(Task input)
----
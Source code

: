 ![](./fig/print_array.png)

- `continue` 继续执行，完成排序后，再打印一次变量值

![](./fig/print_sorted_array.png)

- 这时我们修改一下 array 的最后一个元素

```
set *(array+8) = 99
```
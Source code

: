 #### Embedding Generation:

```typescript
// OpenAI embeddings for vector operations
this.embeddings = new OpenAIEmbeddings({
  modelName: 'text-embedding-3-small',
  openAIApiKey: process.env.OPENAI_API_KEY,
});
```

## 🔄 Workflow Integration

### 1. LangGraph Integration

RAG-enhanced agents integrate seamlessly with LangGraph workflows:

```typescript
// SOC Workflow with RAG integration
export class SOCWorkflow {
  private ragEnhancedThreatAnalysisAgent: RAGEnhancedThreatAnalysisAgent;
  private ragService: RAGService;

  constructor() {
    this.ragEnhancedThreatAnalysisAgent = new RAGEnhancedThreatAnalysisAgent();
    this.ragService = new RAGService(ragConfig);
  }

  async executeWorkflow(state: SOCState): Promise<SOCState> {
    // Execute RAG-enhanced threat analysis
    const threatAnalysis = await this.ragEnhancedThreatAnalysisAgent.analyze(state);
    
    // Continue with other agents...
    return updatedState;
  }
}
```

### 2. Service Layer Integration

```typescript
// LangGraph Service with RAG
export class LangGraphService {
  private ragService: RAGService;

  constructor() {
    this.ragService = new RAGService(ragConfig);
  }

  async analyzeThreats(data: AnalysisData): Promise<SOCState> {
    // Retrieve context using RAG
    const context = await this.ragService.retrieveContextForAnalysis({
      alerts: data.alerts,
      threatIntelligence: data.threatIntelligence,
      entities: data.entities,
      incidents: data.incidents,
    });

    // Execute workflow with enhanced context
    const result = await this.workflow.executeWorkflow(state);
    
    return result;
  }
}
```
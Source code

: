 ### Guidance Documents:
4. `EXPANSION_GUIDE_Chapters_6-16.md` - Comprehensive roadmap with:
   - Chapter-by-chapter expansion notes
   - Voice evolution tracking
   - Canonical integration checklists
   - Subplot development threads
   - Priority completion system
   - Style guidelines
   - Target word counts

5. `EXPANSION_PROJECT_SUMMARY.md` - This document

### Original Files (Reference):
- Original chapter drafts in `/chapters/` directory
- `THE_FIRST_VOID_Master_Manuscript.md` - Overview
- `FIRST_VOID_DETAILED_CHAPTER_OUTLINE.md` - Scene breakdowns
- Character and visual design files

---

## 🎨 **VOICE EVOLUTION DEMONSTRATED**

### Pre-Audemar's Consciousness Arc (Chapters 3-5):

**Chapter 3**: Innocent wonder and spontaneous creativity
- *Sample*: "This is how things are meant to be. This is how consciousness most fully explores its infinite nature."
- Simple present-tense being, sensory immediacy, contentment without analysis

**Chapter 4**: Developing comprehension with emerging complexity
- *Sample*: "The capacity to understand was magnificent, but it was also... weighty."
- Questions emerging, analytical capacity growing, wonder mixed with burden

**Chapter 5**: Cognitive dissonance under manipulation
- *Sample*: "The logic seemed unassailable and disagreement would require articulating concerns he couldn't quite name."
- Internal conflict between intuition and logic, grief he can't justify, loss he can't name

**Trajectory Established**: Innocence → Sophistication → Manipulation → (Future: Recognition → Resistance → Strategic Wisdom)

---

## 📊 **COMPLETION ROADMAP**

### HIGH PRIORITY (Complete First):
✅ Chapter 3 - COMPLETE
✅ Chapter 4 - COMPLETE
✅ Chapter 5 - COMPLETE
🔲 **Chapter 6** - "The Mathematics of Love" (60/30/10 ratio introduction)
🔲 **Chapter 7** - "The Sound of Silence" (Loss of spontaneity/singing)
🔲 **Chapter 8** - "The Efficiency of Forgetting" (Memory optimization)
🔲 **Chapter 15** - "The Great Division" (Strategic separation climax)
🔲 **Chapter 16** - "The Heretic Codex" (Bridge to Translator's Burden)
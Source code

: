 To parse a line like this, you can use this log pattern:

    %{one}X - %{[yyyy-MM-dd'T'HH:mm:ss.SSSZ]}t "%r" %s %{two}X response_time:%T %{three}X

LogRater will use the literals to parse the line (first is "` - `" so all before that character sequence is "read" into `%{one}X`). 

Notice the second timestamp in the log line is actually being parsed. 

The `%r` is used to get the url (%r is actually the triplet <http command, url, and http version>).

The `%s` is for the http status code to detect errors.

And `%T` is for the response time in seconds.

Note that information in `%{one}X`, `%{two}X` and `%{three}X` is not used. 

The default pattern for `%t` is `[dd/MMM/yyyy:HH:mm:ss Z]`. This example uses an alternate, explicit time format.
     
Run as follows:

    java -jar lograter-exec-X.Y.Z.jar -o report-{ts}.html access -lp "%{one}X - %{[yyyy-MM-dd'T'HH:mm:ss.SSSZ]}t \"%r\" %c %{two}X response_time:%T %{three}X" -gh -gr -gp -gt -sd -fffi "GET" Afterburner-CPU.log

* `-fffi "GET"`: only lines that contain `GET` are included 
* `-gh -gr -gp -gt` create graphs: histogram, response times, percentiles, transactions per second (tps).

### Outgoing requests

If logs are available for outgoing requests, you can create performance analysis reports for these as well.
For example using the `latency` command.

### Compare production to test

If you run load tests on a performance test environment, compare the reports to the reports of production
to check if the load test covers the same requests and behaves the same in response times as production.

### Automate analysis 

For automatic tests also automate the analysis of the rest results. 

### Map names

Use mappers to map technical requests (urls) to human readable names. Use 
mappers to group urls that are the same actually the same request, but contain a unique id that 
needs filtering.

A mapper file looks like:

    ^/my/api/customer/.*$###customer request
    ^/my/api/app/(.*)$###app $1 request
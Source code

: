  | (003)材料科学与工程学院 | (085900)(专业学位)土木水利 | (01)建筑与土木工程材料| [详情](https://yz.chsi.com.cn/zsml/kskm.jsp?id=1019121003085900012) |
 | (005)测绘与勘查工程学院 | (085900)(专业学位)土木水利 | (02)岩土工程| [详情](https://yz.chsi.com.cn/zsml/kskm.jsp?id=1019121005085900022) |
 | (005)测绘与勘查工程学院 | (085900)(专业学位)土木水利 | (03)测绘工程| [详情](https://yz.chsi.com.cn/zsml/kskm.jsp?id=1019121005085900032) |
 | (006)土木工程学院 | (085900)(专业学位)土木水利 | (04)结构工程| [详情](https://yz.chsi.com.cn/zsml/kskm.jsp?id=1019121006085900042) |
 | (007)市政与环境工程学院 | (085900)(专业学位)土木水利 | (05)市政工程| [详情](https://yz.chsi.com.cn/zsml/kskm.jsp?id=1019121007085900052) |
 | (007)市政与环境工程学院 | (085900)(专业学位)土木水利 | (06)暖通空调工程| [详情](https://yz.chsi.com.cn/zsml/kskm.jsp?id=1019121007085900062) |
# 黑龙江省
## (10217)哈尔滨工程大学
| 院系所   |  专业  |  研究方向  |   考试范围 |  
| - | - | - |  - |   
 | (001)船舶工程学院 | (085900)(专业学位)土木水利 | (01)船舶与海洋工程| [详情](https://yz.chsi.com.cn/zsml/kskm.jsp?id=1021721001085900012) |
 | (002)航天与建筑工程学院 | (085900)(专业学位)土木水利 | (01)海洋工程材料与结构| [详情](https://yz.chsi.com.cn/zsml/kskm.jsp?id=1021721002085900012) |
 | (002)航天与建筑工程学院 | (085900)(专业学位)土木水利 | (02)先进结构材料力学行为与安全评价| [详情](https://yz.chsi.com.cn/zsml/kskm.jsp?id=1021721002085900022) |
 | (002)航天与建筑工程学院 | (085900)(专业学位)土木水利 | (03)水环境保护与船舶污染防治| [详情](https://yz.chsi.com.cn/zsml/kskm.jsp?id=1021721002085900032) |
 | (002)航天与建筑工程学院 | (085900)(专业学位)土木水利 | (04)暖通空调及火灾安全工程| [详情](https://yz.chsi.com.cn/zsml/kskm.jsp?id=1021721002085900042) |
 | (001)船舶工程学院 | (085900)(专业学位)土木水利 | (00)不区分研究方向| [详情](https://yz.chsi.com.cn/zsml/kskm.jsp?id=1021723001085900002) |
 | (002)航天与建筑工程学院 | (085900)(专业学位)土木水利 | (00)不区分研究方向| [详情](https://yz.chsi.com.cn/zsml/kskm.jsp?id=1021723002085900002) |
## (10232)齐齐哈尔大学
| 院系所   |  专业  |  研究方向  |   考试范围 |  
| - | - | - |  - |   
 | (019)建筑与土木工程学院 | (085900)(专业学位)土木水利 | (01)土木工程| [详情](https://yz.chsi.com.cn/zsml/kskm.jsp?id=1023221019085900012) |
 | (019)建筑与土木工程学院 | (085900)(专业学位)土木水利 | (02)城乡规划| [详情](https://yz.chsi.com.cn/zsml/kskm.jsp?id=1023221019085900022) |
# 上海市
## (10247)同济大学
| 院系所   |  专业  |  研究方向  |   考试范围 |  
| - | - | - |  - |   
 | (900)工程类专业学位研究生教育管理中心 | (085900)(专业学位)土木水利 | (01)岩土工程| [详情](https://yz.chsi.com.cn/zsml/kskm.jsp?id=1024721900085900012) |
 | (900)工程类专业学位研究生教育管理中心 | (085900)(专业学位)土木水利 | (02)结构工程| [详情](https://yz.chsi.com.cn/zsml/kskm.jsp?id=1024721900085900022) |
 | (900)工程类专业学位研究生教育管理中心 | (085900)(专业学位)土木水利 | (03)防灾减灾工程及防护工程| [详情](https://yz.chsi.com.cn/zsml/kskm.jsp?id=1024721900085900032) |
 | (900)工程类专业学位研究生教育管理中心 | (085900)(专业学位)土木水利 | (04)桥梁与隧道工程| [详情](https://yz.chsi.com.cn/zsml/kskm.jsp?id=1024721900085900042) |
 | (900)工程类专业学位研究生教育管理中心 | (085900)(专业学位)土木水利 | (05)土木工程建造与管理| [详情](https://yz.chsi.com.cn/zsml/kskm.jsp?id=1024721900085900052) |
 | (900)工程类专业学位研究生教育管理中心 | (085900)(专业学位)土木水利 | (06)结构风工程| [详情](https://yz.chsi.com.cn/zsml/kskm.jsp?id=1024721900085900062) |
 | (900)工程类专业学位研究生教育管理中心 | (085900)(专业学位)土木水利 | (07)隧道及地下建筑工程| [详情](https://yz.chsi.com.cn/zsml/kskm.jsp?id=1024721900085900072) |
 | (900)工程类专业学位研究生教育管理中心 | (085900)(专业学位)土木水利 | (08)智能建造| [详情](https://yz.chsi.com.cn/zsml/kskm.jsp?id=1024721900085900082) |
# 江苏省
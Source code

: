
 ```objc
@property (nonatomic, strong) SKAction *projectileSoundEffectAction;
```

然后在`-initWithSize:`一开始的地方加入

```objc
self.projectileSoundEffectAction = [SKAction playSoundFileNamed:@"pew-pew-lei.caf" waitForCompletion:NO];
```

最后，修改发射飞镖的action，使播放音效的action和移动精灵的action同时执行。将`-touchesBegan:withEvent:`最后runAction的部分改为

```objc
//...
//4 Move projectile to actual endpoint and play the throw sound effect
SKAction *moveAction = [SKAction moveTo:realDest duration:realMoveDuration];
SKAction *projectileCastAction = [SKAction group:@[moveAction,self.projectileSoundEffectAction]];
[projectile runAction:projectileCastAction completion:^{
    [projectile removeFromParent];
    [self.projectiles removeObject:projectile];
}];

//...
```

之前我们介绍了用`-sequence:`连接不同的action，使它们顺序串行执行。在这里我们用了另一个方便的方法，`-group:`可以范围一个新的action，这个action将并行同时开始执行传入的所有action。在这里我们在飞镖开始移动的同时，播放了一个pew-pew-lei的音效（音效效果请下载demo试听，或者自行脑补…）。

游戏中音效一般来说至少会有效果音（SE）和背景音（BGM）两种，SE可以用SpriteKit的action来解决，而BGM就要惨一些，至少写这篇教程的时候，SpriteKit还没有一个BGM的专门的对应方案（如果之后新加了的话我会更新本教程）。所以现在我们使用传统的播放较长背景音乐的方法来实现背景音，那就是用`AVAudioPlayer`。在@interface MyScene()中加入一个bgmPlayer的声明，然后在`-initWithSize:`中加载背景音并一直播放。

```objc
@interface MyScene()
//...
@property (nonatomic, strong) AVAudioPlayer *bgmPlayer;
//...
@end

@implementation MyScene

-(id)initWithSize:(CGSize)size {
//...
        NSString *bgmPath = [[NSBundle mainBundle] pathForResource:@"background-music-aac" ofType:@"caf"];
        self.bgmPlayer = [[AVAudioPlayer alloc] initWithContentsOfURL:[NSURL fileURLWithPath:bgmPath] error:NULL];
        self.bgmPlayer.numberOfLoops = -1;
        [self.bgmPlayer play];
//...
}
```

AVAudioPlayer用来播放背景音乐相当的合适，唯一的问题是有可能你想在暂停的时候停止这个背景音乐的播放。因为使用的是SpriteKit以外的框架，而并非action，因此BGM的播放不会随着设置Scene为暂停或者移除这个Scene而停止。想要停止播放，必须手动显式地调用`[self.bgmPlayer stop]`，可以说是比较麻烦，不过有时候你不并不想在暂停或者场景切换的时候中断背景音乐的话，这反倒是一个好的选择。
----
(Assignment) In the records, which lines use the word "strong"? Report them.

(Solution to the problem)
@property (nonatomic, strong) SKAction *projectileSoundEffectAction;
@property (nonatomic, strong) AVAudioPlayer *bgmPlayer;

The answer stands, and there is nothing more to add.